The legend also have it that it was named Nahargarh after Nahar
Singh a prince whose spirit would destroy the construction and
not allow its progress further. So after a tantrik prayer to the
spirit it agreed to leave on condition that the fort is named
after him. The Madhavendra Bhawan, built by Sawai Ram Singh II
has uniquely a cluster of 12 identical suits for queens and at
the head is a suit for the king himself. The rooms are linked by
corridors and retain some delicate frescos as well as toilets
and kitchen hearths. It was used by members of the royal family
for excursion in summers and is now even a favoured picnic spot.

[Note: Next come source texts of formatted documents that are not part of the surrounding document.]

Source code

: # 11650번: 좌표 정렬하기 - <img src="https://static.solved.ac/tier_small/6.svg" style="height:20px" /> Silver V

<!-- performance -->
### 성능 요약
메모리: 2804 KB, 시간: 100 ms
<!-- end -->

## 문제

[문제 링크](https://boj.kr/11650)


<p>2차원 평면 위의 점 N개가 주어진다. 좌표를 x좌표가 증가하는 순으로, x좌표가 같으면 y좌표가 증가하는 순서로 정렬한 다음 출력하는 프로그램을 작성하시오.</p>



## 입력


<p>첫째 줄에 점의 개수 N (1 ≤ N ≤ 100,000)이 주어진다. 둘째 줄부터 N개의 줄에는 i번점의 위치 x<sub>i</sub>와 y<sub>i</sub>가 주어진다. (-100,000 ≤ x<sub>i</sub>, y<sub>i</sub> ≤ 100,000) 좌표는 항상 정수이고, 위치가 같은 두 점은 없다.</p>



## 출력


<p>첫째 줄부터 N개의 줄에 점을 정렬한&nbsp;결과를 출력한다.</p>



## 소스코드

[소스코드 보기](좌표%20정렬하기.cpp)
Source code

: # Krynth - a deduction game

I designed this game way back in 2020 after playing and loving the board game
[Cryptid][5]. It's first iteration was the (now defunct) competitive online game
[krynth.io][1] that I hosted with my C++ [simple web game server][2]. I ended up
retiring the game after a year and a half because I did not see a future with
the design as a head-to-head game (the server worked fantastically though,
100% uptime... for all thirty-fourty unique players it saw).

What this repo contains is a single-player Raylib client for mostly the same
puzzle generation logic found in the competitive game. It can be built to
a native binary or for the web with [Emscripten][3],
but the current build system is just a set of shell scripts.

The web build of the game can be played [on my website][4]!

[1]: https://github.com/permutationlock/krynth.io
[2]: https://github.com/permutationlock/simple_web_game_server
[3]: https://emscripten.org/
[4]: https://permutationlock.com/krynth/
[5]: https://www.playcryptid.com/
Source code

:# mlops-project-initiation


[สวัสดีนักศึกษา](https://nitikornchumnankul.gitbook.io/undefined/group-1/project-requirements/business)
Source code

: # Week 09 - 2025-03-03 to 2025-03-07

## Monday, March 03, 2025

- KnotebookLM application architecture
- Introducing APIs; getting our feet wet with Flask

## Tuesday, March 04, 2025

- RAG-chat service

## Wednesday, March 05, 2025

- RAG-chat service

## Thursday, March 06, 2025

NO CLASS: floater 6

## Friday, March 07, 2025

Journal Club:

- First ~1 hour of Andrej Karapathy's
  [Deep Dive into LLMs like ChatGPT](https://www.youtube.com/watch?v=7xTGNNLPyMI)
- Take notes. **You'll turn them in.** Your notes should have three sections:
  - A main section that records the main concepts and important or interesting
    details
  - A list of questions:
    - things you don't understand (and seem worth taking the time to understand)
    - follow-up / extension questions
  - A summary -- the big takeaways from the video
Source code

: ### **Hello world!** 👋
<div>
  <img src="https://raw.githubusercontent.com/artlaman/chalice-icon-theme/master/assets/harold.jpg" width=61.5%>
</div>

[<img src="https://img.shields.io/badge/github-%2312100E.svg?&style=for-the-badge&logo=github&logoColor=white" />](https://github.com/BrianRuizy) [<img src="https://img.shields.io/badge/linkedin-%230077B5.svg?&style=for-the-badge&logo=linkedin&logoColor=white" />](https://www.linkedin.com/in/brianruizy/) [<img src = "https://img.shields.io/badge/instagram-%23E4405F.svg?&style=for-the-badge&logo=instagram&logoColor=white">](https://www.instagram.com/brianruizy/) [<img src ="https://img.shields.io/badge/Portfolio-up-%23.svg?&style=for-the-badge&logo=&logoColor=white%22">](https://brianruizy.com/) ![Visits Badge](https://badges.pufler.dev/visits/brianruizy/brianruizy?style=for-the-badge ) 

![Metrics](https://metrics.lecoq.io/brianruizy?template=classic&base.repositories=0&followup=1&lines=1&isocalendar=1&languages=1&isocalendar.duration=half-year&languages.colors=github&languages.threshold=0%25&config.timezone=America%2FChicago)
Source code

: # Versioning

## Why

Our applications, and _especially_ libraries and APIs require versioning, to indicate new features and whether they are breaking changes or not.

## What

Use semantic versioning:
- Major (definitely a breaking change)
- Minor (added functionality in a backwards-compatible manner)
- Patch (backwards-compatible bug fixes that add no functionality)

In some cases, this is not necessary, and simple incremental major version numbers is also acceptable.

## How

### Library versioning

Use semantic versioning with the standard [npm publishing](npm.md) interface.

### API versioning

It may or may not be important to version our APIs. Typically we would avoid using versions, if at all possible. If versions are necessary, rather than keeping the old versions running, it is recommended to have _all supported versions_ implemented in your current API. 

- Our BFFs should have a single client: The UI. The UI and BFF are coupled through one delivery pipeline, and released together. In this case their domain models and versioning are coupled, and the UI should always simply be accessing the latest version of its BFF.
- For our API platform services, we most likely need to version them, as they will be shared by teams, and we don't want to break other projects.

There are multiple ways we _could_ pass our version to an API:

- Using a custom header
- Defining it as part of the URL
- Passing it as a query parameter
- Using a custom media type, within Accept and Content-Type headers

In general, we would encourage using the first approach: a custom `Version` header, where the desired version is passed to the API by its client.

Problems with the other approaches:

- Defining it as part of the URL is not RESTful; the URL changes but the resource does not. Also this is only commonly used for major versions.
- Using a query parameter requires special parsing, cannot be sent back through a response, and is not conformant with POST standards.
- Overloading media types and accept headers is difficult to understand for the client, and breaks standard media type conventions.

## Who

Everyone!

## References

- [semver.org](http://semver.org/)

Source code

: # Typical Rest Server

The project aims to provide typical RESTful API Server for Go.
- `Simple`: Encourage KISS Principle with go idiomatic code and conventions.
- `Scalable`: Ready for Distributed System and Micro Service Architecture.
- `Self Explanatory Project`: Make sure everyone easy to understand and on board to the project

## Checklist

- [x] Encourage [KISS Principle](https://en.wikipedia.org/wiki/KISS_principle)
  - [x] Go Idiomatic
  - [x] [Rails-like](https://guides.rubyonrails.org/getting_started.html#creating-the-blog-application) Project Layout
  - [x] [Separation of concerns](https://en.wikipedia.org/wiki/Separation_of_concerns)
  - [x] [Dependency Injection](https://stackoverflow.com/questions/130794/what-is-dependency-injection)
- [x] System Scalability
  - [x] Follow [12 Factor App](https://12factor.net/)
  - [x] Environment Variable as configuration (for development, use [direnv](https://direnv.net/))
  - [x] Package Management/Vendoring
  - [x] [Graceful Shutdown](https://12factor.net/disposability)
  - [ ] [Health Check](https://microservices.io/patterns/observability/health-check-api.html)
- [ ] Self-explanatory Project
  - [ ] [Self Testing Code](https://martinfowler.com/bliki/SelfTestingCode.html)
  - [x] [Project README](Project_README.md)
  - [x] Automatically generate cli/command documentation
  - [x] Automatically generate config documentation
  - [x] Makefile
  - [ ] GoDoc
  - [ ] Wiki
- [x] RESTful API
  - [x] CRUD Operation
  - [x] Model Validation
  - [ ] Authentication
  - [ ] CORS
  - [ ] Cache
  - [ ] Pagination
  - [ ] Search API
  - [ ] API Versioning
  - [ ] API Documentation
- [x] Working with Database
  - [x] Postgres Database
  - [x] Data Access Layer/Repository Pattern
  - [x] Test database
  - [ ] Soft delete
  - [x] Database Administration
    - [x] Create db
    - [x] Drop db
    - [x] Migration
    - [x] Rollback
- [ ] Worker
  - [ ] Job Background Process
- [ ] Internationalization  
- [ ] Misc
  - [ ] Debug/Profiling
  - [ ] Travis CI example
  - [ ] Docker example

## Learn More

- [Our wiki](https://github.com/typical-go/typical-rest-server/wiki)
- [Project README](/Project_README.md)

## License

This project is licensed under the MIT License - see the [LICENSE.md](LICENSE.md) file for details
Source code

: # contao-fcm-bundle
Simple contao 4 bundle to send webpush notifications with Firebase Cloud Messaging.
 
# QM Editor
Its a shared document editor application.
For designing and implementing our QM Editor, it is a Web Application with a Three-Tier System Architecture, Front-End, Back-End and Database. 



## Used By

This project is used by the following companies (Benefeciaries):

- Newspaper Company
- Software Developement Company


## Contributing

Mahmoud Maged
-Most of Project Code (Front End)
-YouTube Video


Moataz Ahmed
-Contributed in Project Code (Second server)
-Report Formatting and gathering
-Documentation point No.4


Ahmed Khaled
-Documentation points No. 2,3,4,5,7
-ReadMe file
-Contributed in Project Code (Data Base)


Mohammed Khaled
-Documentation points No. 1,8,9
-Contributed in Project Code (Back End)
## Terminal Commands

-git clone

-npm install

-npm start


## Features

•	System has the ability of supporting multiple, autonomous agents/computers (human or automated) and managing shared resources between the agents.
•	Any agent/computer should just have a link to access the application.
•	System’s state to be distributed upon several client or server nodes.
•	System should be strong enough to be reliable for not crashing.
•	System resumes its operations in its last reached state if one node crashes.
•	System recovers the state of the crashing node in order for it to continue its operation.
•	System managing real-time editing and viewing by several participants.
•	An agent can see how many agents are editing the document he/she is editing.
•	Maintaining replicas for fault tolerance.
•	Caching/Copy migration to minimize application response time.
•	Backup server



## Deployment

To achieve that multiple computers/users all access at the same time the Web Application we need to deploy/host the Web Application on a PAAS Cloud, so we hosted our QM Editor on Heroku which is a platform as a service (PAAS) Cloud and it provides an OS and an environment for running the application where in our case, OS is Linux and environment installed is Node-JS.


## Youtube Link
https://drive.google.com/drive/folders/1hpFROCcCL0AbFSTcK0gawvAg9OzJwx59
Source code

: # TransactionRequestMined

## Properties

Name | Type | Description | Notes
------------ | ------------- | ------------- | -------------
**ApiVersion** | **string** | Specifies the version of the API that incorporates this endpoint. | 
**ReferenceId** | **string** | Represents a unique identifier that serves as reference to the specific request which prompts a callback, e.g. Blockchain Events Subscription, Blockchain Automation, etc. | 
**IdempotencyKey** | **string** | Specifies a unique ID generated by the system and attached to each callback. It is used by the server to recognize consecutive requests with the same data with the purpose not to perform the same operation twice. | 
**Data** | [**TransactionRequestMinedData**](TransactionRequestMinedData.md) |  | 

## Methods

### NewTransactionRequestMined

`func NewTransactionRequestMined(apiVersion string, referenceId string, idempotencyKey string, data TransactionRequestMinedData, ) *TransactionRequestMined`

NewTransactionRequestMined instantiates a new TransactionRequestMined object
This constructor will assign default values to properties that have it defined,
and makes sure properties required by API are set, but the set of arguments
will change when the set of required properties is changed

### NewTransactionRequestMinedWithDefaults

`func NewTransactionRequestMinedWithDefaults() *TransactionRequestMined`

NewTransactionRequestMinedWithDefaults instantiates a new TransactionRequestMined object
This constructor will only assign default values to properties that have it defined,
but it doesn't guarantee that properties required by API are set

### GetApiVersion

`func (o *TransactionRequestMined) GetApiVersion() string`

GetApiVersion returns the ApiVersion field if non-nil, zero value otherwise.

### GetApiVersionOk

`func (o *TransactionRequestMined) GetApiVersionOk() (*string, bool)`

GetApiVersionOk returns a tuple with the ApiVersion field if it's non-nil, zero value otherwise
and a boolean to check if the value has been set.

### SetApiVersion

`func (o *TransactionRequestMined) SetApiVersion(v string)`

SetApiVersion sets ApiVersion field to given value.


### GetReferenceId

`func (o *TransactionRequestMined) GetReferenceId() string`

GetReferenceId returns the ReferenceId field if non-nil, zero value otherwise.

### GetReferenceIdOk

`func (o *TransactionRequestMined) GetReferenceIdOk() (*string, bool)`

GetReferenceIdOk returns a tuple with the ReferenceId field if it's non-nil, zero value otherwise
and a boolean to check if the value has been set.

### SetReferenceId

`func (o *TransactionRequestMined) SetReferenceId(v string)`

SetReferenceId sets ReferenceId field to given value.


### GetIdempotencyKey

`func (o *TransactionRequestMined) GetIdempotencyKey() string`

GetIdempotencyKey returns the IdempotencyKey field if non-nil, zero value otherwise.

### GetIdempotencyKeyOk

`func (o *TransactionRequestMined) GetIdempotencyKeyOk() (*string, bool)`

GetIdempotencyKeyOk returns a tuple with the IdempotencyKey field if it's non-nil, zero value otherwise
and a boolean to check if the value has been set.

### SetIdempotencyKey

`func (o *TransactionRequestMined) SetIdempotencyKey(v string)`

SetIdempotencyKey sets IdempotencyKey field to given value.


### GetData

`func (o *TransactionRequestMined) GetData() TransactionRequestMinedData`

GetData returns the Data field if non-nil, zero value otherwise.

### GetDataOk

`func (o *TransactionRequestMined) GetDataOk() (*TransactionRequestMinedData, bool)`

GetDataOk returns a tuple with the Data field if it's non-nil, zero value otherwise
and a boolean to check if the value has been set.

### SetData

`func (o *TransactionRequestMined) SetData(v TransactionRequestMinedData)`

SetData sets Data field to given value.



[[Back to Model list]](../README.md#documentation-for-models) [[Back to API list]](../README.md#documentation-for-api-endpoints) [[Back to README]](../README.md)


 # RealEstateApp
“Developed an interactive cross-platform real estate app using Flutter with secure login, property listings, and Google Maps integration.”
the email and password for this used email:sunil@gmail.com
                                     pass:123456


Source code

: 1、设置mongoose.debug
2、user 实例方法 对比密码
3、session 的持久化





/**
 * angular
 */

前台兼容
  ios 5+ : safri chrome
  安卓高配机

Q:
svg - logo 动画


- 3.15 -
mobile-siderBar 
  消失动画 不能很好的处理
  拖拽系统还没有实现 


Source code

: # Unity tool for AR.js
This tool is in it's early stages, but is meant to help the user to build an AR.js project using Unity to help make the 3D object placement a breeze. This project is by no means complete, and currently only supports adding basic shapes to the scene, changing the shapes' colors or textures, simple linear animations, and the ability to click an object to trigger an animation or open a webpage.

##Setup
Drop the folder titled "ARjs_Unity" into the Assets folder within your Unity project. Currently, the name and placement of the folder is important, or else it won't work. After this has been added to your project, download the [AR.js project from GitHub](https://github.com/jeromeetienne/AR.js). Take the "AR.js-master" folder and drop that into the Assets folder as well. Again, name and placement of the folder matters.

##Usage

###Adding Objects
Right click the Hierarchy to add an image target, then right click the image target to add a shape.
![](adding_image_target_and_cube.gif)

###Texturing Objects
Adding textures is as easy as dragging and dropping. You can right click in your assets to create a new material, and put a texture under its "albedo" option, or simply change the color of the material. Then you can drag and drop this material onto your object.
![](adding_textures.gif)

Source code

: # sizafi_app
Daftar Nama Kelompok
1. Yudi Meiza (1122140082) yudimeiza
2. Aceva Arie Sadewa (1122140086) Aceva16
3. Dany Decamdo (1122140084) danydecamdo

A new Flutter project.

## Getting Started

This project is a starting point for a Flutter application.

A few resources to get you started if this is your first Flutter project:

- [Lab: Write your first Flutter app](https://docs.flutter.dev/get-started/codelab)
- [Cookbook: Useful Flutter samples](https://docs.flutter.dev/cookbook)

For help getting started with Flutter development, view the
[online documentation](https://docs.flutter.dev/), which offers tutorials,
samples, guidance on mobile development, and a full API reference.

Durg Cafeteria just above the entrance sells meals and
refreshments, while Padao Restaurant on the west sells drinks
Amber (pronounced Amer) is situated about 11 kilometres from
Jaipur and was the ancient citadel of the ruling Kachhawa clan
of Amber, before the capital was shifted in the plains to
present day Jaipur.
The Amber Fort set in picturesque and rugged hills is a
fascinating blend of Hindu and Mughal architecture. Constructed
by Raja Man Singh I in 1592 and completed by Sawai Jai Singh I
the fort is made in red sand stone and white marble. The rugged
forbidding exterior belies an inner paradise with a beautiful
fusion of art and architecture. Amber is the classic and
romantic fort- palace with a magnificent aura. The interior wall
of the palace depicts expressive painting scenes with carvings,
precious stones and mirror settings. In the foreground is the
Maota Lake providing a breathtaking look. Built mainly for the
warring enemies as a safe place, the heavily structured walls
could defend the residents within the ramparts of the fort.
the means of survival & luxuries for the royal families and the
people who were concerned with the functioning of this small
kingdom of the Kachhawas were well provided. The Rajputs who had
apparently won a small structure passed on by Meena tribes,
later on renovated it into the grand Amber Fort. Holding a
history so old as 7 centuries, this place vibrates with its
legendry past, in the archaeological history. Although many of
the early structures have been literally ruined but at the same
time, those dating from the 16th century on are remarkably
preserved by sincere efforts.
The fort has 4 sections; each with the premises and one has to
climb up through the imposing stairway or else the broad aisle,
where one can ride on the elephant back for royal feel. The main
gate Surajpol that leads to the Jaleb chowk, which is the main
courtyard from where one can walk up the stairway, that leads to
the palace. Jaleb Chowk was also the area where returning armies
were welcome and they would display their war earnings to the
population at large.
Before you enter the palace just towards the right is a sleep
aisle and a narrow staircase reaching up to Kali Temple also
called Shila Devi Temple famous for its mysterious history and
the huge silver lions. It is a gorgeous temple featuring silver
doors with raised relief. According to a legend, Maharaja Man
Singh I had worshiped the Goddess for a victory over the rulers
of Bengal. The Goddess appeared in the Maharaja's dream and
ordered him to recover her statue lying under sea near Jessore
(now in Bangladesh) and install it in a befitting Temple. True
enough, after subjugating the enemies the Maharaja recovered the
statute from the bed of the sea. The temple is called after
Shila Devi, "shila" meaning stone slab. Like all temples this
too has an image of Ganesha on the doorway, but carved from a
single piece of coral.
Getting back from the temple the main stairways lead to the
second courtyard of the fort. Here situated is the imposing
Diwan-I-Aam, the hall of public audiences where the Maharaja
received the populace and their petitions. This is a pavilion of
double row of columns each capped by an elephant shape. There is
a lattice gallery also.
Behind the exquisite and fabulous Ganesh Pol, "pol" meaning gate
are located in the residential apartments of the Maharaja. The
Jai Mandir, the Hall of Victory is famous for its inlaid panel
and dazzling mirror ceiling. Much of it had deteriorated with
neglect and is under restoration.
On the other side is Sukh Niwas, the residence of pleasure or
pleasurable residence. The palace has an ivory inlaid sandalwood
door. A channeled laid for flow of water is an inventive system
of cooling. The water flowing from the channel wasn't wasted as
it was allowed to flow in the garden. From there you can also
take pleasure in viewing of the fort rampart and its reflection
in the Moata Lake.
The Zenana or the palace of the women are in the forth
courtyard. The rooms are though connected through a common
corridor are cleverly designed to give each room privacy.